*** INFORMATION SHOWN Section Begins ***

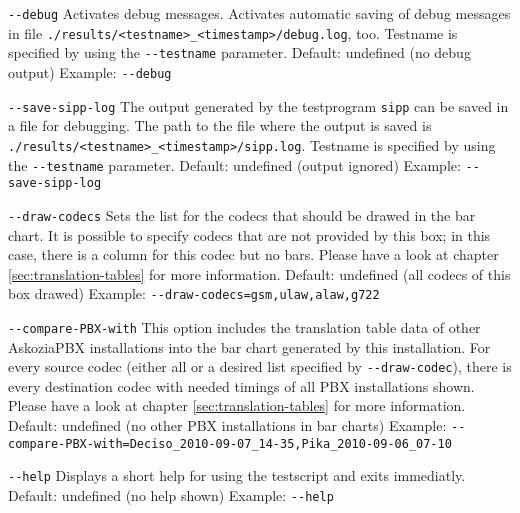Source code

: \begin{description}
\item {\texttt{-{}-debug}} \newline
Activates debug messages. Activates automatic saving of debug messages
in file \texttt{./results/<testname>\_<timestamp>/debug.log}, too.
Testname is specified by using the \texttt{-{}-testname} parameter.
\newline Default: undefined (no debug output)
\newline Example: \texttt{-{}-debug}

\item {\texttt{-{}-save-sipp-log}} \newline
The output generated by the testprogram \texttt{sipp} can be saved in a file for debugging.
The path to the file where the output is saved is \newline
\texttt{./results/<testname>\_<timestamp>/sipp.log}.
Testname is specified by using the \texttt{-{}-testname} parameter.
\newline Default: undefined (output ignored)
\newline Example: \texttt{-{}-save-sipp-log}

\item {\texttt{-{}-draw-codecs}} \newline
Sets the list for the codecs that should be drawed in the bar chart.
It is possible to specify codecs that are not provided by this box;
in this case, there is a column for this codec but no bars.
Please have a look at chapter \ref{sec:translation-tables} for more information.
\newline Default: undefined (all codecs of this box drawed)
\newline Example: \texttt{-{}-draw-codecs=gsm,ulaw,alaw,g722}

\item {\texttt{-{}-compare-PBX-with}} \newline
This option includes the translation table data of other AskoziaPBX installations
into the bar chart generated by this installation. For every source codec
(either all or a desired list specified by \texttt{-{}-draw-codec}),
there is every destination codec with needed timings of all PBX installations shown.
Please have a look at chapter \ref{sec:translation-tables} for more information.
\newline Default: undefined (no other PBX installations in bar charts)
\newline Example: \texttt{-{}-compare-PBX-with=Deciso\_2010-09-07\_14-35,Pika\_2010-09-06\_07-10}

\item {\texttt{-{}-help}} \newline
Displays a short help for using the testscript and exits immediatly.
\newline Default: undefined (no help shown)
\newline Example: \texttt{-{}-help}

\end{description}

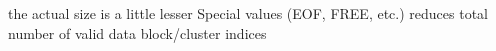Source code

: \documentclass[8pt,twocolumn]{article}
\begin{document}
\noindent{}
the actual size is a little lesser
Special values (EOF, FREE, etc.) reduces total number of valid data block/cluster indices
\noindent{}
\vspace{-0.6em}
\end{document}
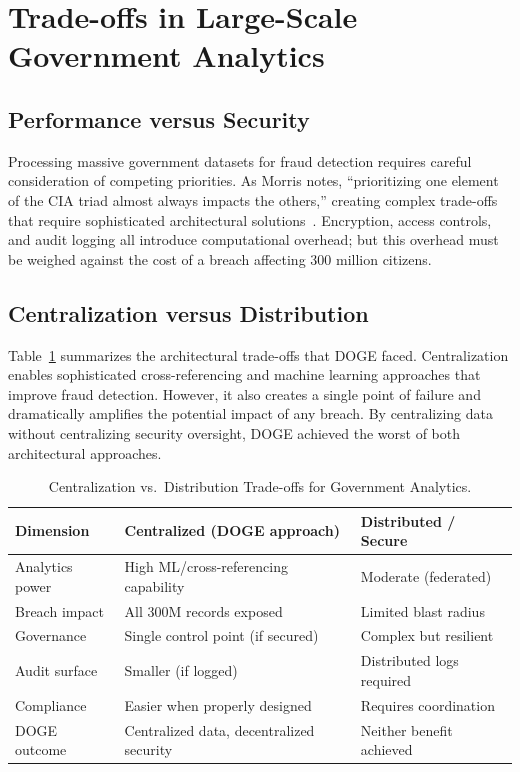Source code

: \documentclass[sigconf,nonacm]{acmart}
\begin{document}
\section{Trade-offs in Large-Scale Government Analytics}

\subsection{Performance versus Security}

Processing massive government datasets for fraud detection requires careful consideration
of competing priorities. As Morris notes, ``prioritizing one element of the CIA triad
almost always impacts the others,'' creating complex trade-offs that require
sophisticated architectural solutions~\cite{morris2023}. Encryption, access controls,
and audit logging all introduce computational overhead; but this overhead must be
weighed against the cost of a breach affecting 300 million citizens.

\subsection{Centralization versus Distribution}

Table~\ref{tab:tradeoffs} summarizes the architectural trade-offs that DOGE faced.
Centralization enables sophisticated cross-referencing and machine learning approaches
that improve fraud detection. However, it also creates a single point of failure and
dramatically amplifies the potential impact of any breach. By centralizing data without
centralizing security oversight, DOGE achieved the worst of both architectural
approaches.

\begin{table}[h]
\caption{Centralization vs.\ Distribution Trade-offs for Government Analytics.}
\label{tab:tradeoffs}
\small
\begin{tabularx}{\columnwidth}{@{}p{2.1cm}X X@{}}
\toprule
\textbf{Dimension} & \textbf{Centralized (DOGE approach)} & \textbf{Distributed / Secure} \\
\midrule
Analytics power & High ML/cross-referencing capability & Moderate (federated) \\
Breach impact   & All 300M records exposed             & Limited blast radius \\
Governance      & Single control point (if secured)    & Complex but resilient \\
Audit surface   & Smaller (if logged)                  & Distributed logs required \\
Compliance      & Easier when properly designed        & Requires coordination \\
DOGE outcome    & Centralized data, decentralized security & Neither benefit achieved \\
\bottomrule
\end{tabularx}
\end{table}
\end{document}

*** INFORMATION SHOWN Section Ends ***
*** INFORMATION SHOWN Section Begins ***

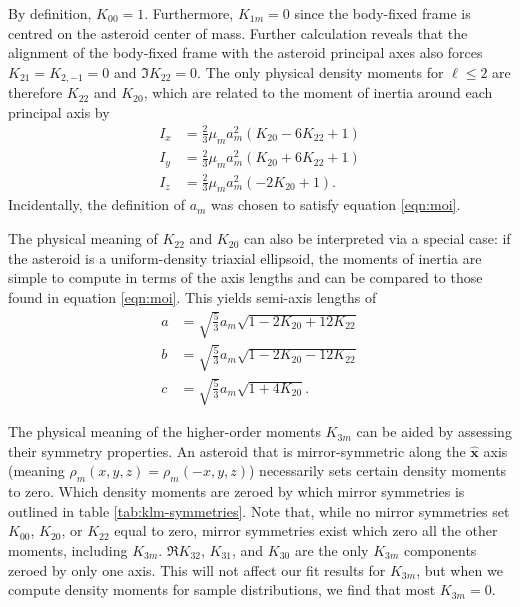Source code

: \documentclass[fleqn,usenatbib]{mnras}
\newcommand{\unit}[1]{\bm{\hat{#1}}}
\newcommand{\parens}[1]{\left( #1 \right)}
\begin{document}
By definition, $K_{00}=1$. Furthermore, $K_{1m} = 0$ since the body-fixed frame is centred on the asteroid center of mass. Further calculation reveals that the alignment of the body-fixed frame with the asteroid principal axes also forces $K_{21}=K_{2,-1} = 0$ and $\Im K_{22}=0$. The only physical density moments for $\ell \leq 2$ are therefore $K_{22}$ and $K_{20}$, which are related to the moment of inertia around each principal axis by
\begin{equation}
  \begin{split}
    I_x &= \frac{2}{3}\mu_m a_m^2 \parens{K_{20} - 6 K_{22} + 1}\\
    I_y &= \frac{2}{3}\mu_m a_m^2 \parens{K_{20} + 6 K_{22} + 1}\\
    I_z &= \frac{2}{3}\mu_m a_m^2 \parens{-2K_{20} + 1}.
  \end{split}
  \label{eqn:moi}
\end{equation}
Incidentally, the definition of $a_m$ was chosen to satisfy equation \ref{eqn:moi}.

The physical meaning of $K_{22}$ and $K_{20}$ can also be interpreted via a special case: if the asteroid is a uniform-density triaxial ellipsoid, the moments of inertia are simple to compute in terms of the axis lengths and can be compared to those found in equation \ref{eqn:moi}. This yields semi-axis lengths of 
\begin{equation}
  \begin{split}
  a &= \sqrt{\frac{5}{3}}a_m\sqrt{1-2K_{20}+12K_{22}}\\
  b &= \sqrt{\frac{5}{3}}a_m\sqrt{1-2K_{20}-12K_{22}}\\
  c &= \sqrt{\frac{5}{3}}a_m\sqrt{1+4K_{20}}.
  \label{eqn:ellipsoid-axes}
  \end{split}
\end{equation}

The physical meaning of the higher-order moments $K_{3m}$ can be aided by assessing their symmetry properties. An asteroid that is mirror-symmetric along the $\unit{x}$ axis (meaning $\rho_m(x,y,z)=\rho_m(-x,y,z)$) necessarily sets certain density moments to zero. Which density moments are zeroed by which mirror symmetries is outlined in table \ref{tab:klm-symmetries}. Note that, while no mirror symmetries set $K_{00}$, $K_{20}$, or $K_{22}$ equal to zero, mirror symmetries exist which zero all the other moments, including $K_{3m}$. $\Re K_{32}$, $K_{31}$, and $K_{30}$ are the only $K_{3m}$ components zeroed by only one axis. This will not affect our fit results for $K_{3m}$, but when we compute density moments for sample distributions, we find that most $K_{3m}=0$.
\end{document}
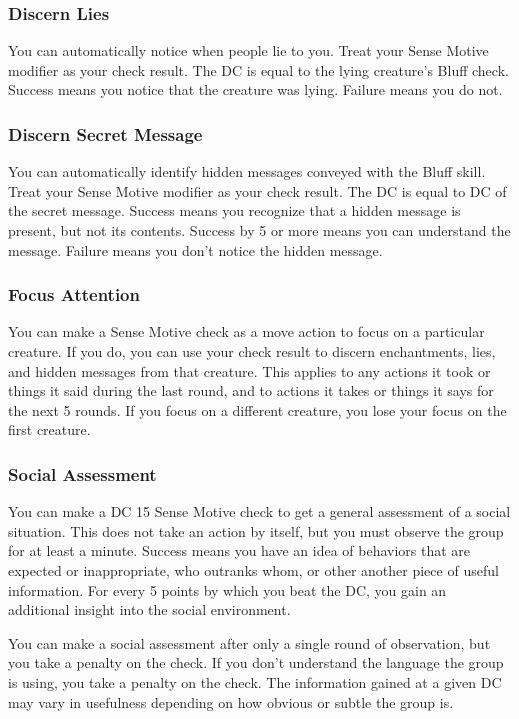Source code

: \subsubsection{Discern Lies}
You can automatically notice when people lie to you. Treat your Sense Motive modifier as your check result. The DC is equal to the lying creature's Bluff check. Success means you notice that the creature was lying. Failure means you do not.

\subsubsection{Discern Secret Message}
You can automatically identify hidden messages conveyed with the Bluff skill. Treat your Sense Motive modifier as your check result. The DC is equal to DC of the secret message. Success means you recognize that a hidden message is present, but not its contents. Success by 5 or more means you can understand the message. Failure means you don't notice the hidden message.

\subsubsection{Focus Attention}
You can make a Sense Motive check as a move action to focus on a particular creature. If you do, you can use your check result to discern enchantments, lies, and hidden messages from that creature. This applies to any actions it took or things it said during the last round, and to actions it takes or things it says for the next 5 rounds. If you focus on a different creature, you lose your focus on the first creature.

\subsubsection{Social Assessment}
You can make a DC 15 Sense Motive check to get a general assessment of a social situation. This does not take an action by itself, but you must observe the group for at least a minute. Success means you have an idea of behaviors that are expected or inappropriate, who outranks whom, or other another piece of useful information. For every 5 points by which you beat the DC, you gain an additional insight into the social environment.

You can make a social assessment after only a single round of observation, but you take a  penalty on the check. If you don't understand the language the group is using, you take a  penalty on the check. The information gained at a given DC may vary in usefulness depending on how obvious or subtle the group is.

*** INFORMATION SHOWN Section Ends ***

» WHAT IS EXPECTED
Pull out the lines above in which the word "Analytics" appears.

» RESULT OF THIS EXERCISE
\section{Trade-offs in Large-Scale Government Analytics}
\caption{Centralization vs.\ Distribution Trade-offs for Government Analytics.}
Analytics power & High ML/cross-referencing capability & Moderate (federated) \\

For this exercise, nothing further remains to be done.